Compilers & Interpreters

A compiler is a program that translates a program from one representation to another. Often, this is source code (the code the programmer types) to machine code.

Machine code: instructions for the processor. The target could be something other than machine code.

Assembly language: more human-readable but almost one-to-one with machine code.

Compilers & Interpreters

The word compiler usually refers to translation from a higher- to lower-level representation.

Converting between higher-level representations is source-to-source translation or transpiling.

Compilers & Interpreters

This is common when converting to JavaScript for execution in a web browser, e.g. CoffeeScript, TypeScript, Dart.

Maybe also another language to C, to take advantage of the C compilers' optimization and portability. (e.g. Nim, Cython)

Compilers & Interpreters

Often languages are compiled to instructions for a virtual machine, a platform independent runtime environment like the Java Virtual Machine (JVM), .NET Common Language Runtime (CLR), etc.

Once compiled for the VM, it can be interpreted by the VM implementation. Compare: machine code which is sent directly to the processor.

Compilers & Interpreters

An interpreter is a piece of software that takes a program in some language (other than machine code) and executes it.

This could be original source written by the programmer, but that's very unusual. More likely, some intermediate form for a virtual machine.

The speed of execution will depend on the implementation and form of input.

Compilers & Interpreters

Most programs that appear to be interpreters are actually both a compiler and interpreter.

The source code is first compiled for a VM in memory, and that is then executed.

Whether the intermediate form is stored on disk or not doesn't really matter: compilation still happened.

i.e. There is no sense in which Java and C# are compiled, but Haskell, JavaScript, Python, or Ruby are not.

Virtual Machines

When compiling to a virtual machine, the result is generally called bytecode.

Bytecode is typically a very low-level representation of a program's logic designed to be interpreted quickly. It looks more like assembly/​machine code than a high-level language.

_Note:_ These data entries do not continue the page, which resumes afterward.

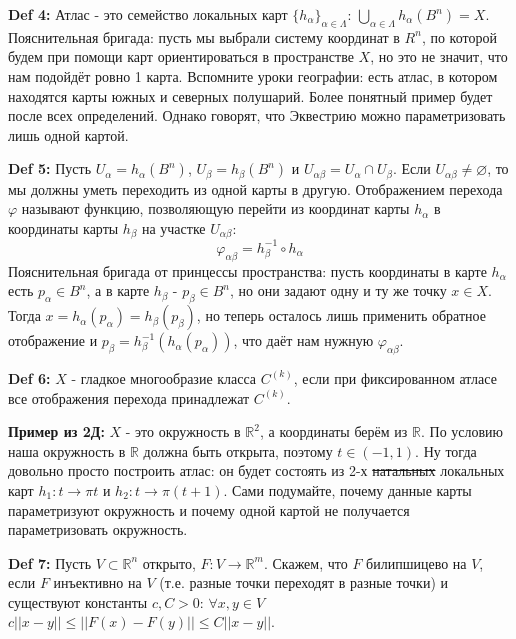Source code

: \documentclass[book, 11pt]{report}
\begin{document}
\par{\textbf{Def 4: }Атлас - это семейство локальных карт $\{h_\alpha\}_{\alpha\in\Lambda}$: $\displaystyle\bigcup_{\alpha\in\Lambda} h_\alpha(B^n)=X.$ \\
Пояснительная бригада: пусть мы выбрали систему координат в $R^n$, по которой будем при помощи карт ориентироваться в пространстве $X$, но это не значит, что нам подойдёт ровно 1 карта. Вспомните уроки географии: есть атлас, в котором находятся карты южных и северных полушарий. Более понятный пример будет после всех определений. Однако говорят, что Эквестрию можно параметризовать лишь одной картой.}
\vspace{0.5cm}
\par{\textbf{Def 5: }Пусть $U_{\alpha}=h_{\alpha}(B^n)$, $U_{\beta}=h_{\beta}(B^n)$ и $U_{\alpha\beta}=U_\alpha\cap U_\beta$. Если $U_{\alpha\beta}\ne\varnothing$, то мы должны уметь переходить из одной карты в другую. Отображением перехода $\varphi$ называют функцию, позволяющую перейти из координат карты $h_\alpha$ в координаты карты $h_\beta$ на участке $U_{\alpha\beta}$:
\begin{equation*}
    \varphi_{\alpha\beta}=h^{-1}_\beta\circ h_\alpha
\end{equation*}
Пояснительная бригада от принцессы пространства: пусть координаты в карте $h_\alpha$ есть $p_\alpha\in B^n$, а в карте $h_\beta$ - $p_\beta\in B^n$, но они задают одну и ту же точку $x\in X$. Тогда $x=h_\alpha(p_\alpha)=h_\beta(p_\beta)$, но теперь осталось лишь применить обратное отображение и $p_\beta=h^{-1}_\beta(h_\alpha(p_\alpha))$, что даёт нам нужную $\varphi_{\alpha\beta}.$
}
\vspace{0.5cm}
\par{
\textbf{Def 6: }$X$ - гладкое многообразие класса $C^{(k)}$, если при фиксированном атласе все отображения перехода принадлежат $C^{(k)}$.
}
\vspace{0.5cm}
\par{\textbf{Пример из 2Д: } $X$ - это окружность в $\mathbb{R}^2$, а координаты берём из $\mathbb{R}$. По условию наша окружность в $\mathbb{R}$ должна быть открыта, поэтому $t\in(-1,1)$. Ну тогда довольно просто построить атлас: он будет состоять из 2-х \sout{натальных} локальных карт $h_1:t\to\pi t$ и $h_2:t\to\pi(t+1)$. Сами подумайте, почему данные карты параметризуют окружность и почему одной картой не получается параметризовать окружность.}
\vspace{0.5cm}
\par{\textbf{Def 7: }Пусть $V\subset\mathbb{R}^n$ открыто, $F:V\to\mathbb{R}^m$. Скажем, что $F$ билипшицево на $V$, если $F$ инъективно на $V$ (т.е. разные точки переходят в разные точки) и существуют константы $c,C>0$: $\forall x,y\in V$ $c||x-y||\leq ||F(x)-F(y)||\leq C||x-y||$.} 
\end{document}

In other words: a virtual machine is an interpreter for bytecode.

Virtual Machines

e.g. a Java .class file is bytecode for the Java Virtual Machine and can be disassembled (also on godbolt.org).

e.g. Python bytecode can be inspected as well (also on godbolt.org).

Virtual Machines

Bytecode interpreters (virtual machines) are generally slower than direct execution of machine code.

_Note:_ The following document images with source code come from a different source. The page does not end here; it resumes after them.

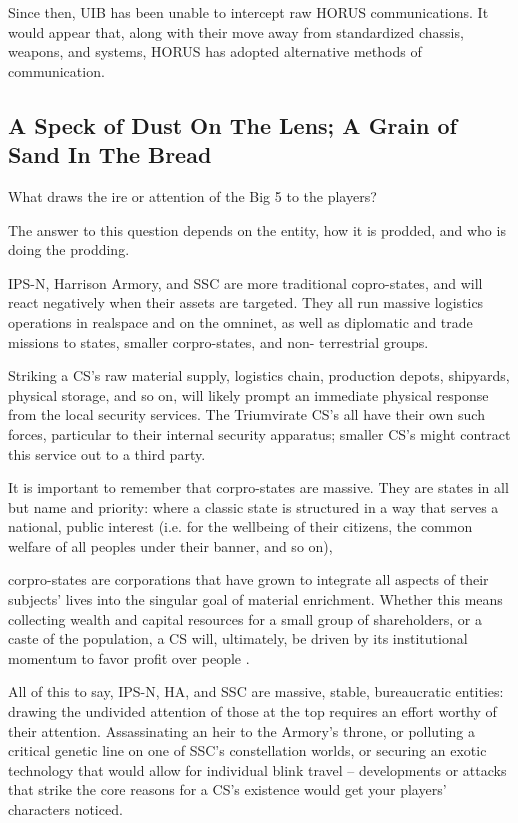 Since then, UIB has been unable to intercept raw HORUS communications. It would appear
that, along with their move away from standardized chassis, weapons, and systems, HORUS
has adopted alternative methods of communication.

\subsection{A Speck of Dust On The Lens; A Grain of Sand In The Bread}

What draws the ire or attention of the Big 5 to the players?

The answer to this question depends on the entity, how it is prodded, and who is doing the
prodding.

IPS-N, Harrison Armory, and SSC are more traditional copro-states, and will react negatively
when their assets are targeted. They all run massive logistics operations in realspace and on the
omninet, as well as diplomatic and trade missions to states, smaller corpro-states, and non-
terrestrial groups.

Striking a CS’s raw material supply, logistics chain, production depots, shipyards, physical
storage, and so on, will likely prompt an immediate physical response from the local security
services. The Triumvirate CS’s all have their own such forces, particular to their internal security
apparatus; smaller CS’s might contract this service out to a third party.

It is important to remember that corpro-states are massive. They are states in all but name and
priority: where a classic state is structured in a way that serves a national, public interest (i.e. for
the wellbeing of their citizens, the common welfare of all peoples under their banner, and so on),




corpro-states are corporations that have grown to integrate all aspects of their subjects’ lives into
the singular goal of material enrichment. Whether this means collecting wealth and capital
resources for a small group of shareholders, or a caste of the population, a CS will, ultimately, be
driven by its institutional momentum to favor profit over people .

All of this to say, IPS-N, HA, and SSC are massive, stable, bureaucratic entities: drawing the
undivided attention of those at the top requires an effort worthy of their attention. Assassinating an
heir to the Armory’s throne, or polluting a critical genetic line on one of SSC’s constellation worlds,
or securing an exotic technology that would allow for individual blink travel -- developments or
attacks that strike the core reasons for a CS’s existence would get your players’ characters
noticed.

Any interpreter has some overhead when converting bytecode to actual machine instructions. This must be done throughout the execution, so there's some overhead and we expect slower execution.

Compiler Optimization

Compilers can do many things to optimize the code they generate. They generally optimize for speed, but maybe also for size/​memory.

Optimization can be done when producing either machine code or bytecode. Both can be made better by analysis of the program.

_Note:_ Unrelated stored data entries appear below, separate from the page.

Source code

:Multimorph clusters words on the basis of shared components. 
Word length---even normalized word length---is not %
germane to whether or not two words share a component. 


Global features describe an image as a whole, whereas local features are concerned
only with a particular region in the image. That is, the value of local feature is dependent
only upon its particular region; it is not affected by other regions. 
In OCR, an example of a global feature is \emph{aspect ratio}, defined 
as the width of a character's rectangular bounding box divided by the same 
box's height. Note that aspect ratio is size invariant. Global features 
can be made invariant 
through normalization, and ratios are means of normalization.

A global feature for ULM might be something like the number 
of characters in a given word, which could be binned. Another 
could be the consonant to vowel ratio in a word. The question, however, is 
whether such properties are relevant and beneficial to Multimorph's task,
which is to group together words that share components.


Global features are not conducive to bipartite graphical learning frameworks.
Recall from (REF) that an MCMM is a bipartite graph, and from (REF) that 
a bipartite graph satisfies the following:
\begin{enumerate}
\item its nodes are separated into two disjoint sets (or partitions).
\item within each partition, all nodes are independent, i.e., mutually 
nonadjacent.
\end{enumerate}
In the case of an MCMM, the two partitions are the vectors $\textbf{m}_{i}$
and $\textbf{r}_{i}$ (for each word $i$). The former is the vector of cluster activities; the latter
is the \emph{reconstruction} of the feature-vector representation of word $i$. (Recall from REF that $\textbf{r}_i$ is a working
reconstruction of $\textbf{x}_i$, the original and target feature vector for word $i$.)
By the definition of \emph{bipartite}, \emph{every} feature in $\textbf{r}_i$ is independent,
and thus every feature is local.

Optimization is often off by default: check your compiler's command line options.

Compiler Optimization

A compiler can do many things to optimize. e.g.

C compilers have historically received more attention, so have more optimizations implemented.

Compiler Optimization

We saw GHC do some optimizations on Haskell code, and it can do others.

  • Strictly-evaluate expressions when results are definitely needed.
  • Eliminate tail calls.

Compiler Optimization

Compiler optimization is only limited by the static program analysis that can be done.

The basic promise of the compiler: it will produce the same result as what you specified, not that it will do exactly what your code says.

Compiler Optimization

An optimizer has to unravel the details of your code to determine the true result you've asked for. Sometimes, it might be best to think of your code as a description of the results you want, not as a strictly imperative description of behaviour.

Compiler Optimization

How good can optimizers be? Compare gcc and clang on summing integers with -O2 optimization.

Conclusion: compiler writers think of your code as a specification of the result you want, not necessarily as a literal sequence of steps to follow.

Just-In-Time Compilation

Interpreting (byte)code at run-time always comes with a speed penalty. Even the most clever bytecode needs to be somehow processed while it's running: that takes instructions and therefore time.

To overcome this, some interpreters/​VMs include a just-in-time compiler.

Just-In-Time Compilation

A Just-In-Time compiler starts with bytecode and either…

  1. interprets but when it decides that some piece of logic will be used frequently, it…
  2. for all code…

… during execution, compiles that code to machine code and stores it in memory.

Then, when that code needs to execute (again), it can use the machine code version.

Just-In-Time Compilation

Should be faster: often much faster. The cost: some memory and compilation work at run-time.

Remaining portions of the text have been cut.